● Your instructions
Wherever the word "total" appears in the entries, copy the whole line.

**** Available data

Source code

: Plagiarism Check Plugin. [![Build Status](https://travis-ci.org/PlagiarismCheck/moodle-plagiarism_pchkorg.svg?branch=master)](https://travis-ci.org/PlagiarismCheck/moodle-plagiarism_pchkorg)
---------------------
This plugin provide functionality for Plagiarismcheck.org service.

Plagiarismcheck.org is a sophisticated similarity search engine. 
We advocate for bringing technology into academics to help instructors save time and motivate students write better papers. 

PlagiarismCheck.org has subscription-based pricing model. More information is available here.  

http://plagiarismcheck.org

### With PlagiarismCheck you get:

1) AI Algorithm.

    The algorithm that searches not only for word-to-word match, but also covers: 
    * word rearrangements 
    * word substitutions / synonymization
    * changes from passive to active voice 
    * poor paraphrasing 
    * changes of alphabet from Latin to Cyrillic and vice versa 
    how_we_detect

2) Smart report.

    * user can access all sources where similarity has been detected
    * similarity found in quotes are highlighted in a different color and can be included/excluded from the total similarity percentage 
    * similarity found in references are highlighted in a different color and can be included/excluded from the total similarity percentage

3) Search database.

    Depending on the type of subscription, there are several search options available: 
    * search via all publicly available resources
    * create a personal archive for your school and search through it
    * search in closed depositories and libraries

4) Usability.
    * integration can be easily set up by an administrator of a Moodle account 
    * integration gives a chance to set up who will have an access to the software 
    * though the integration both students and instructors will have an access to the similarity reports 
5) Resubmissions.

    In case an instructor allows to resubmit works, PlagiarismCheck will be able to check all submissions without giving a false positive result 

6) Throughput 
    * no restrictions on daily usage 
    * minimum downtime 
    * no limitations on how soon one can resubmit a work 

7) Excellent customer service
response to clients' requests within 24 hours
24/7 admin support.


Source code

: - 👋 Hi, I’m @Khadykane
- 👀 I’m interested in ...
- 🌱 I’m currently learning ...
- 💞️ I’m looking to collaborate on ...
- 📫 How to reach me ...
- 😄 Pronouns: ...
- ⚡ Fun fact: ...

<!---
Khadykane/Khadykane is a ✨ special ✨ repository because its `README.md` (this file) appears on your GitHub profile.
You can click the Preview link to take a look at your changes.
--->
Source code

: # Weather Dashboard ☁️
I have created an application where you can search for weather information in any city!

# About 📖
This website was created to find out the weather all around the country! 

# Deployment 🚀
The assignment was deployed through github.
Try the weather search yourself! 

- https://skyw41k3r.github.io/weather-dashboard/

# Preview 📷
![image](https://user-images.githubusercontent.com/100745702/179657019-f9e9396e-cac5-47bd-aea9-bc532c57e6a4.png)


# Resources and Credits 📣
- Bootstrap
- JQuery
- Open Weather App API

********

● Result
    * similarity found in quotes are highlighted in a different color and can be included/excluded from the total similarity percentage 
    * similarity found in references are highlighted in a different color and can be included/excluded from the total similarity percentage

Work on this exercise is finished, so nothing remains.